Drop every picture and give the entries back exactly.

----- Information -----

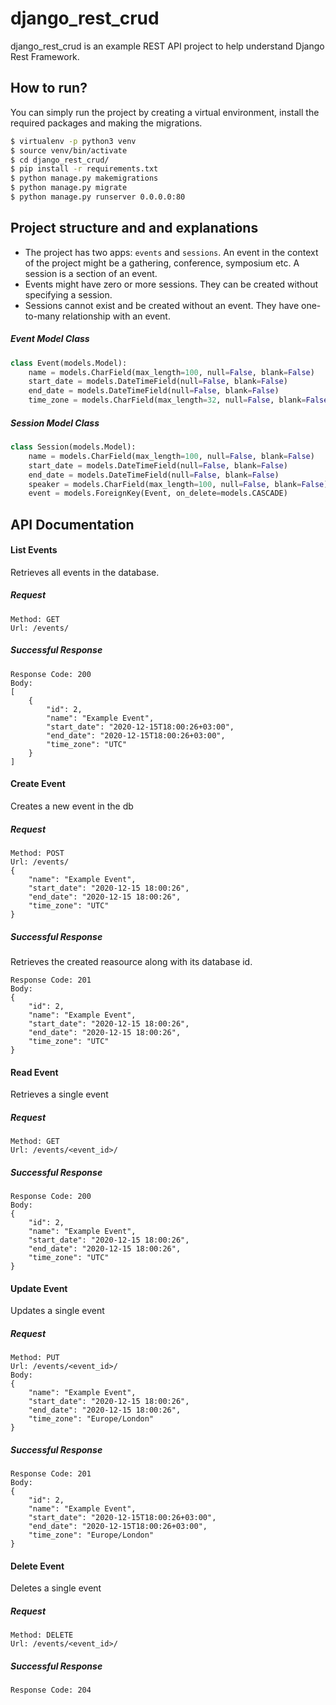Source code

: # django_rest_crud
 
django_rest_crud is an example REST API project to help understand Django Rest Framework.

## How to run?
You can simply run the project by creating a virtual environment, install the required packages and making the migrations. 
  ```sh
$ virtualenv -p python3 venv
$ source venv/bin/activate
$ cd django_rest_crud/
$ pip install -r requirements.txt
$ python manage.py makemigrations
$ python manage.py migrate
$ python manage.py runserver 0.0.0.0:80
```
## Project structure and and explanations
- The project has two apps: ```events``` and  ```sessions```. An event in the context of the project might be a gathering, conference, symposium etc. A session is a section of an event.
-  Events might have zero or more sessions. They can be created without specifying a session.
-  Sessions cannot exist and be created without an event. They have one-to-many relationship with an event.

##### Event Model Class
```python
class Event(models.Model):
    name = models.CharField(max_length=100, null=False, blank=False)
    start_date = models.DateTimeField(null=False, blank=False)
    end_date = models.DateTimeField(null=False, blank=False)
    time_zone = models.CharField(max_length=32, null=False, blank=False, choices=TIMEZONES)
```
##### Session Model Class
``` python
class Session(models.Model):
    name = models.CharField(max_length=100, null=False, blank=False)
    start_date = models.DateTimeField(null=False, blank=False)
    end_date = models.DateTimeField(null=False, blank=False)
    speaker = models.CharField(max_length=100, null=False, blank=False)
    event = models.ForeignKey(Event, on_delete=models.CASCADE)
```

## API Documentation
#### List Events
Retrieves all events in the database.
##### Request
```
Method: GET
Url: /events/
```
##### Successful Response
```
Response Code: 200
Body:   
[
    {
        "id": 2,
        "name": "Example Event",
        "start_date": "2020-12-15T18:00:26+03:00",
        "end_date": "2020-12-15T18:00:26+03:00",
        "time_zone": "UTC"
    }
]
```
#### Create Event
Creates a new event in the db
##### Request
```
Method: POST
Url: /events/
{
    "name": "Example Event",
    "start_date": "2020-12-15 18:00:26",
    "end_date": "2020-12-15 18:00:26",
    "time_zone": "UTC"
}
```
##### Successful Response
Retrieves the created reasource along with its database id.
```
Response Code: 201
Body:   
{
    "id": 2,
    "name": "Example Event",
    "start_date": "2020-12-15 18:00:26",
    "end_date": "2020-12-15 18:00:26",
    "time_zone": "UTC"
}
```
#### Read Event
Retrieves a single event
##### Request
```
Method: GET
Url: /events/<event_id>/
```
##### Successful Response
```
Response Code: 200
Body:   
{
    "id": 2,
    "name": "Example Event",
    "start_date": "2020-12-15 18:00:26",
    "end_date": "2020-12-15 18:00:26",
    "time_zone": "UTC"
}
```
#### Update Event
Updates a single event
##### Request
```
Method: PUT
Url: /events/<event_id>/
Body:
{
    "name": "Example Event",
    "start_date": "2020-12-15 18:00:26",
    "end_date": "2020-12-15 18:00:26",
    "time_zone": "Europe/London"
}
```
##### Successful Response
```
Response Code: 201
Body:   
{
    "id": 2,
    "name": "Example Event",
    "start_date": "2020-12-15T18:00:26+03:00",
    "end_date": "2020-12-15T18:00:26+03:00",
    "time_zone": "Europe/London"
}
```
#### Delete Event
Deletes a single event
##### Request
```
Method: DELETE
Url: /events/<event_id>/
```
##### Successful Response
```
Response Code: 204
```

-----

(Answer section)
Source code

: # django_rest_crud
 
django_rest_crud is an example REST API project to help understand Django Rest Framework.

## How to run?
You can simply run the project by creating a virtual environment, install the required packages and making the migrations. 
  ```sh
$ virtualenv -p python3 venv
$ source venv/bin/activate
$ cd django_rest_crud/
$ pip install -r requirements.txt
$ python manage.py makemigrations
$ python manage.py migrate
$ python manage.py runserver 0.0.0.0:80
```
## Project structure and and explanations
- The project has two apps: ```events``` and  ```sessions```. An event in the context of the project might be a gathering, conference, symposium etc. A session is a section of an event.
-  Events might have zero or more sessions. They can be created without specifying a session.
-  Sessions cannot exist and be created without an event. They have one-to-many relationship with an event.

##### Event Model Class
```python
class Event(models.Model):
    name = models.CharField(max_length=100, null=False, blank=False)
    start_date = models.DateTimeField(null=False, blank=False)
    end_date = models.DateTimeField(null=False, blank=False)
    time_zone = models.CharField(max_length=32, null=False, blank=False, choices=TIMEZONES)
```
##### Session Model Class
``` python
class Session(models.Model):
    name = models.CharField(max_length=100, null=False, blank=False)
    start_date = models.DateTimeField(null=False, blank=False)
    end_date = models.DateTimeField(null=False, blank=False)
    speaker = models.CharField(max_length=100, null=False, blank=False)
    event = models.ForeignKey(Event, on_delete=models.CASCADE)
```

## API Documentation
#### List Events
Retrieves all events in the database.
##### Request
```
Method: GET
Url: /events/
```
##### Successful Response
```
Response Code: 200
Body:   
[
    {
        "id": 2,
        "name": "Example Event",
        "start_date": "2020-12-15T18:00:26+03:00",
        "end_date": "2020-12-15T18:00:26+03:00",
        "time_zone": "UTC"
    }
]
```
#### Create Event
Creates a new event in the db
##### Request
```
Method: POST
Url: /events/
{
    "name": "Example Event",
    "start_date": "2020-12-15 18:00:26",
    "end_date": "2020-12-15 18:00:26",
    "time_zone": "UTC"
}
```
##### Successful Response
Retrieves the created reasource along with its database id.
```
Response Code: 201
Body:   
{
    "id": 2,
    "name": "Example Event",
    "start_date": "2020-12-15 18:00:26",
    "end_date": "2020-12-15 18:00:26",
    "time_zone": "UTC"
}
```
#### Read Event
Retrieves a single event
##### Request
```
Method: GET
Url: /events/<event_id>/
```
##### Successful Response
```
Response Code: 200
Body:   
{
    "id": 2,
    "name": "Example Event",
    "start_date": "2020-12-15 18:00:26",
    "end_date": "2020-12-15 18:00:26",
    "time_zone": "UTC"
}
```
#### Update Event
Updates a single event
##### Request
```
Method: PUT
Url: /events/<event_id>/
Body:
{
    "name": "Example Event",
    "start_date": "2020-12-15 18:00:26",
    "end_date": "2020-12-15 18:00:26",
    "time_zone": "Europe/London"
}
```
##### Successful Response
```
Response Code: 201
Body:   
{
    "id": 2,
    "name": "Example Event",
    "start_date": "2020-12-15T18:00:26+03:00",
    "end_date": "2020-12-15T18:00:26+03:00",
    "time_zone": "Europe/London"
}
```
#### Delete Event
Deletes a single event
##### Request
```
Method: DELETE
Url: /events/<event_id>/
```
##### Successful Response
```
Response Code: 204
```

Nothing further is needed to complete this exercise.